## Exercise requirements
Could the entries below be reproduced exactly, with the images removed?

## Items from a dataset
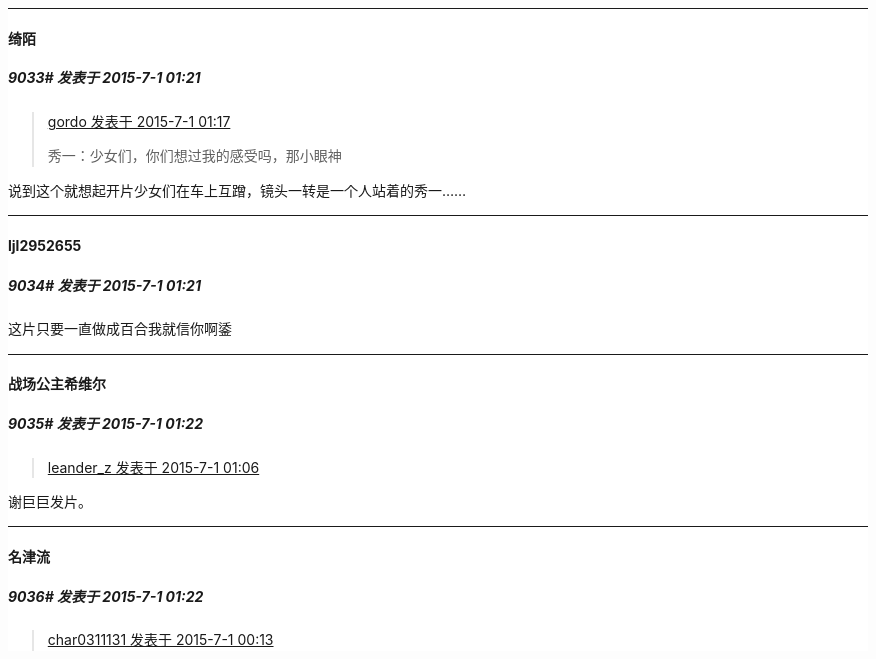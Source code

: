 





*****

####  绮陌  
##### 9033#       发表于 2015-7-1 01:21



<blockquote><a href="httphttps://bbs.saraba1st.com/2b/forum.php?mod=redirect&amp;goto=findpost&amp;pid=29409313&amp;ptid=1085129" target="_blank">gordo 发表于 2015-7-1 01:17</a>

秀一：少女们，你们想过我的感受吗，那小眼神</blockquote>
说到这个就想起开片少女们在车上互蹭，镜头一转是一个人站着的秀一……







*****

####  ljl2952655  
##### 9034#       发表于 2015-7-1 01:21




这片只要一直做成百合我就信你啊鋈







*****

####  战场公主希维尔  
##### 9035#       发表于 2015-7-1 01:22



<blockquote><a href="httphttps://bbs.saraba1st.com/2b/forum.php?mod=redirect&amp;goto=findpost&amp;pid=29409243&amp;ptid=1085129" target="_blank">leander_z 发表于 2015-7-1 01:06</a></blockquote>
谢巨巨发片。







*****

####  名津流  
##### 9036#       发表于 2015-7-1 01:22



<blockquote><a href="httphttps://bbs.saraba1st.com/2b/forum.php?mod=redirect&amp;goto=findpost&amp;pid=29408912&amp;ptid=1085129" target="_blank">char0311131 发表于 2015-7-1 00:13</a>
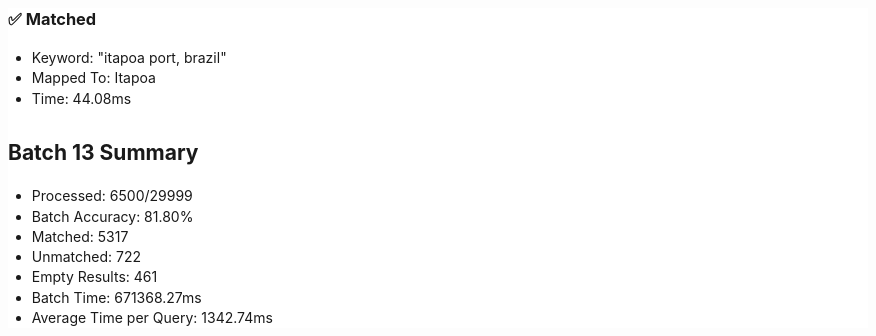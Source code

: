 ### ✅ Matched
- Keyword: "itapoa port, brazil"
- Mapped To: Itapoa
- Time: 44.08ms

## Batch 13 Summary

- Processed: 6500/29999
- Batch Accuracy: 81.80%
- Matched: 5317
- Unmatched: 722
- Empty Results: 461
- Batch Time: 671368.27ms
- Average Time per Query: 1342.74ms

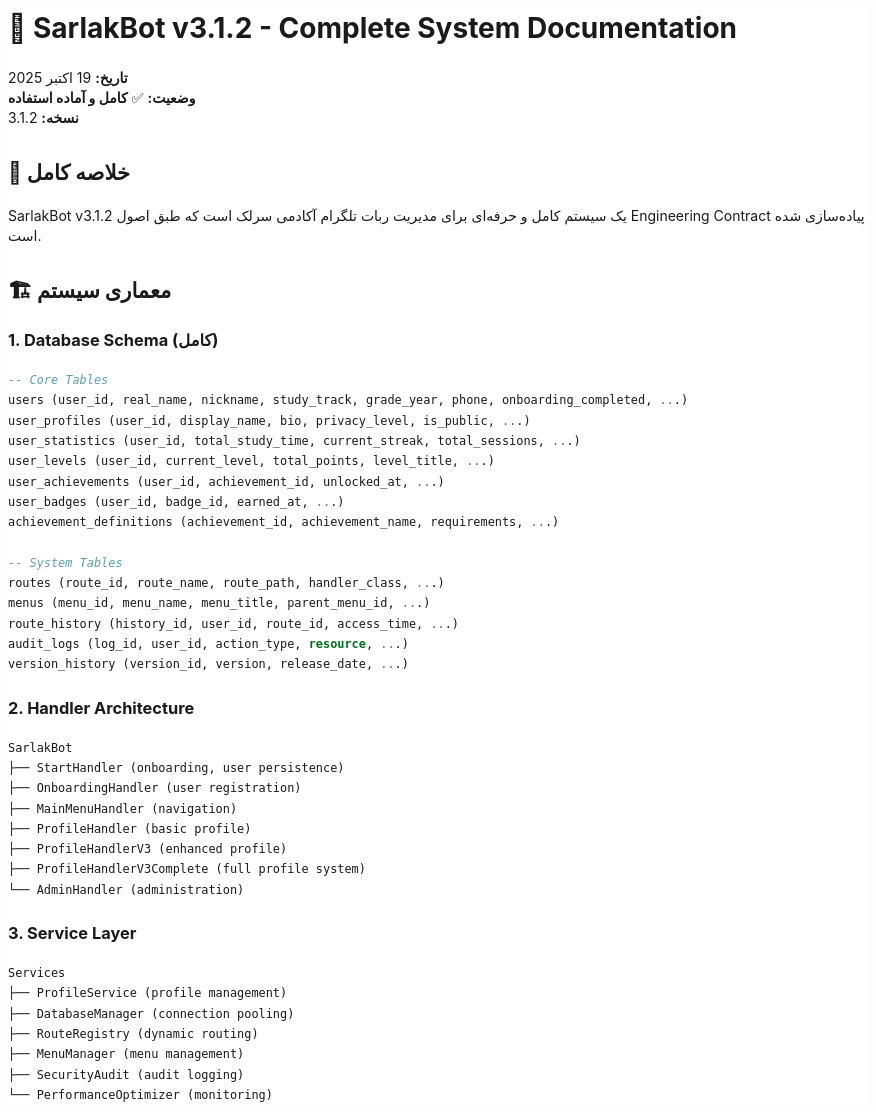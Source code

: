 # 🌌 SarlakBot v3.1.2 - Complete System Documentation

**تاریخ:** 19 اکتبر 2025  
**وضعیت:** ✅ **کامل و آماده استفاده**  
**نسخه:** 3.1.2

## 🎯 خلاصه کامل

SarlakBot v3.1.2 یک سیستم کامل و حرفه‌ای برای مدیریت ربات تلگرام آکادمی سرلک است که طبق اصول Engineering Contract پیاده‌سازی شده است.

## 🏗️ معماری سیستم

### 1. Database Schema (کامل)
```sql
-- Core Tables
users (user_id, real_name, nickname, study_track, grade_year, phone, onboarding_completed, ...)
user_profiles (user_id, display_name, bio, privacy_level, is_public, ...)
user_statistics (user_id, total_study_time, current_streak, total_sessions, ...)
user_levels (user_id, current_level, total_points, level_title, ...)
user_achievements (user_id, achievement_id, unlocked_at, ...)
user_badges (user_id, badge_id, earned_at, ...)
achievement_definitions (achievement_id, achievement_name, requirements, ...)

-- System Tables
routes (route_id, route_name, route_path, handler_class, ...)
menus (menu_id, menu_name, menu_title, parent_menu_id, ...)
route_history (history_id, user_id, route_id, access_time, ...)
audit_logs (log_id, user_id, action_type, resource, ...)
version_history (version_id, version, release_date, ...)
```

### 2. Handler Architecture
```
SarlakBot
├── StartHandler (onboarding, user persistence)
├── OnboardingHandler (user registration)
├── MainMenuHandler (navigation)
├── ProfileHandler (basic profile)
├── ProfileHandlerV3 (enhanced profile)
├── ProfileHandlerV3Complete (full profile system)
└── AdminHandler (administration)
```

### 3. Service Layer
```
Services
├── ProfileService (profile management)
├── DatabaseManager (connection pooling)
├── RouteRegistry (dynamic routing)
├── MenuManager (menu management)
├── SecurityAudit (audit logging)
└── PerformanceOptimizer (monitoring)
```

## Reply to the task
Source code

: 





*****

####  绮陌  
##### 9033#       发表于 2015-7-1 01:21



<blockquote><a href="httphttps://bbs.saraba1st.com/2b/forum.php?mod=redirect&amp;goto=findpost&amp;pid=29409313&amp;ptid=1085129" target="_blank">gordo 发表于 2015-7-1 01:17</a>

秀一：少女们，你们想过我的感受吗，那小眼神</blockquote>
说到这个就想起开片少女们在车上互蹭，镜头一转是一个人站着的秀一……







*****

####  ljl2952655  
##### 9034#       发表于 2015-7-1 01:21




这片只要一直做成百合我就信你啊鋈







*****

####  战场公主希维尔  
##### 9035#       发表于 2015-7-1 01:22



<blockquote><a href="httphttps://bbs.saraba1st.com/2b/forum.php?mod=redirect&amp;goto=findpost&amp;pid=29409243&amp;ptid=1085129" target="_blank">leander_z 发表于 2015-7-1 01:06</a></blockquote>
谢巨巨发片。







*****

####  名津流  
##### 9036#       发表于 2015-7-1 01:22



<blockquote><a href="httphttps://bbs.saraba1st.com/2b/forum.php?mod=redirect&amp;goto=findpost&amp;pid=29408912&amp;ptid=1085129" target="_blank">char0311131 发表于 2015-7-1 00:13</a>
Source code

: ### ✅ Matched
- Keyword: "itapoa port, brazil"
- Mapped To: Itapoa
- Time: 44.08ms

## Batch 13 Summary

- Processed: 6500/29999
- Batch Accuracy: 81.80%
- Matched: 5317
- Unmatched: 722
- Empty Results: 461
- Batch Time: 671368.27ms
- Average Time per Query: 1342.74ms

Source code

: # 🌌 SarlakBot v3.1.2 - Complete System Documentation

**تاریخ:** 19 اکتبر 2025  
**وضعیت:** ✅ **کامل و آماده استفاده**  
**نسخه:** 3.1.2

## 🎯 خلاصه کامل

SarlakBot v3.1.2 یک سیستم کامل و حرفه‌ای برای مدیریت ربات تلگرام آکادمی سرلک است که طبق اصول Engineering Contract پیاده‌سازی شده است.

## 🏗️ معماری سیستم

### 1. Database Schema (کامل)
```sql
-- Core Tables
users (user_id, real_name, nickname, study_track, grade_year, phone, onboarding_completed, ...)
user_profiles (user_id, display_name, bio, privacy_level, is_public, ...)
user_statistics (user_id, total_study_time, current_streak, total_sessions, ...)
user_levels (user_id, current_level, total_points, level_title, ...)
user_achievements (user_id, achievement_id, unlocked_at, ...)
user_badges (user_id, badge_id, earned_at, ...)
achievement_definitions (achievement_id, achievement_name, requirements, ...)

-- System Tables
routes (route_id, route_name, route_path, handler_class, ...)
menus (menu_id, menu_name, menu_title, parent_menu_id, ...)
route_history (history_id, user_id, route_id, access_time, ...)
audit_logs (log_id, user_id, action_type, resource, ...)
version_history (version_id, version, release_date, ...)
```

### 2. Handler Architecture
```
SarlakBot
├── StartHandler (onboarding, user persistence)
├── OnboardingHandler (user registration)
├── MainMenuHandler (navigation)
├── ProfileHandler (basic profile)
├── ProfileHandlerV3 (enhanced profile)
├── ProfileHandlerV3Complete (full profile system)
└── AdminHandler (administration)
```

### 3. Service Layer
```
Services
├── ProfileService (profile management)
├── DatabaseManager (connection pooling)
├── RouteRegistry (dynamic routing)
├── MenuManager (menu management)
├── SecurityAudit (audit logging)
└── PerformanceOptimizer (monitoring)
```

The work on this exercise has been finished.